→ About this task
Repetition must be exact and must stop with the line bearing "## We are moving". It begins at the first line of the records and includes no pictures.

#####

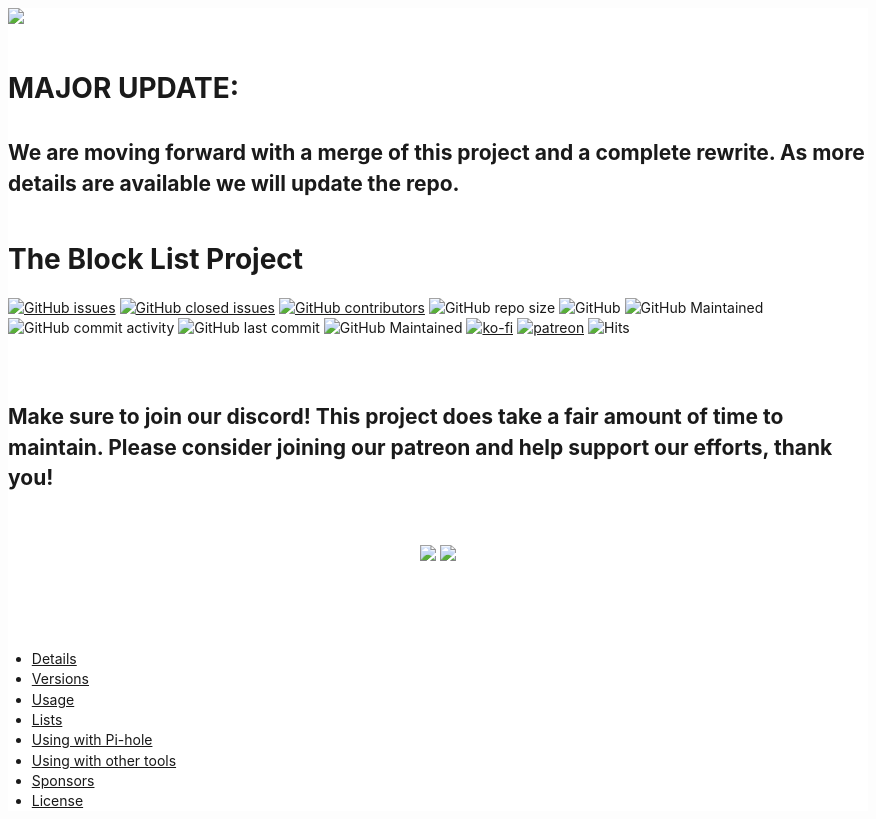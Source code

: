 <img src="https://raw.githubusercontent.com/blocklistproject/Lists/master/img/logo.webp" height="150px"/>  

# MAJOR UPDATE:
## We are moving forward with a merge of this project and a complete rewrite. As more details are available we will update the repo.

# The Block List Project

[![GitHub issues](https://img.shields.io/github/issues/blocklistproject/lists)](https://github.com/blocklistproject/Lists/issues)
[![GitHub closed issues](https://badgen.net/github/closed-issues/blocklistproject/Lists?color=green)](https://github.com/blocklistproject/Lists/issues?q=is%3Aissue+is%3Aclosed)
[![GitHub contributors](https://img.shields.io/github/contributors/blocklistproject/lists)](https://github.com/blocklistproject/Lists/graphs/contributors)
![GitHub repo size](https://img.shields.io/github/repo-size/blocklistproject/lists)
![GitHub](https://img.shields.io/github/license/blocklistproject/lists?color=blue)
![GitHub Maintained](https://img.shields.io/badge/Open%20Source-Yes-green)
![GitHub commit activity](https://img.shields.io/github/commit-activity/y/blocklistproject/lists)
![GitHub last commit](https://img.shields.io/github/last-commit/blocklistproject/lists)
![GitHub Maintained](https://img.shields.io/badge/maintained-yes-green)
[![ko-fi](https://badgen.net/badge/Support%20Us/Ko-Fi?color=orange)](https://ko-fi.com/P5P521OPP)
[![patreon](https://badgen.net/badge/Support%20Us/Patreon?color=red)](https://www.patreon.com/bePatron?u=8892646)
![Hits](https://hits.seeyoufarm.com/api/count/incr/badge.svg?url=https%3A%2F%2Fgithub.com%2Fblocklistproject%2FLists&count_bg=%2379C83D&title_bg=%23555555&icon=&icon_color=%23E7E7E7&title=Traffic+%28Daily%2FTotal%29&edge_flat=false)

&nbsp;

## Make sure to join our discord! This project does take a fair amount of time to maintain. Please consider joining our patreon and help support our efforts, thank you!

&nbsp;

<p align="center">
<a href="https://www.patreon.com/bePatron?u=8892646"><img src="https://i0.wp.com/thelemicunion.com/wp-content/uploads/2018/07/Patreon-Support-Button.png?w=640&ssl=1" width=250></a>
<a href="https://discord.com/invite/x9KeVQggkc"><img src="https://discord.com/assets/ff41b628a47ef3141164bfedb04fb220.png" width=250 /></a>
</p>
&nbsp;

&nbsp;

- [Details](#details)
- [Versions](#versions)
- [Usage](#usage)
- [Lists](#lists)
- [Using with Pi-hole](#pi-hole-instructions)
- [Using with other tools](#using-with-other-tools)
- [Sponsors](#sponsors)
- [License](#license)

#####

→ Response area
Source code

: <img src="https://raw.githubusercontent.com/blocklistproject/Lists/master/img/logo.webp" height="150px"/>  

# MAJOR UPDATE:
## We are moving forward with a merge of this project and a complete rewrite. As more details are available we will update the repo.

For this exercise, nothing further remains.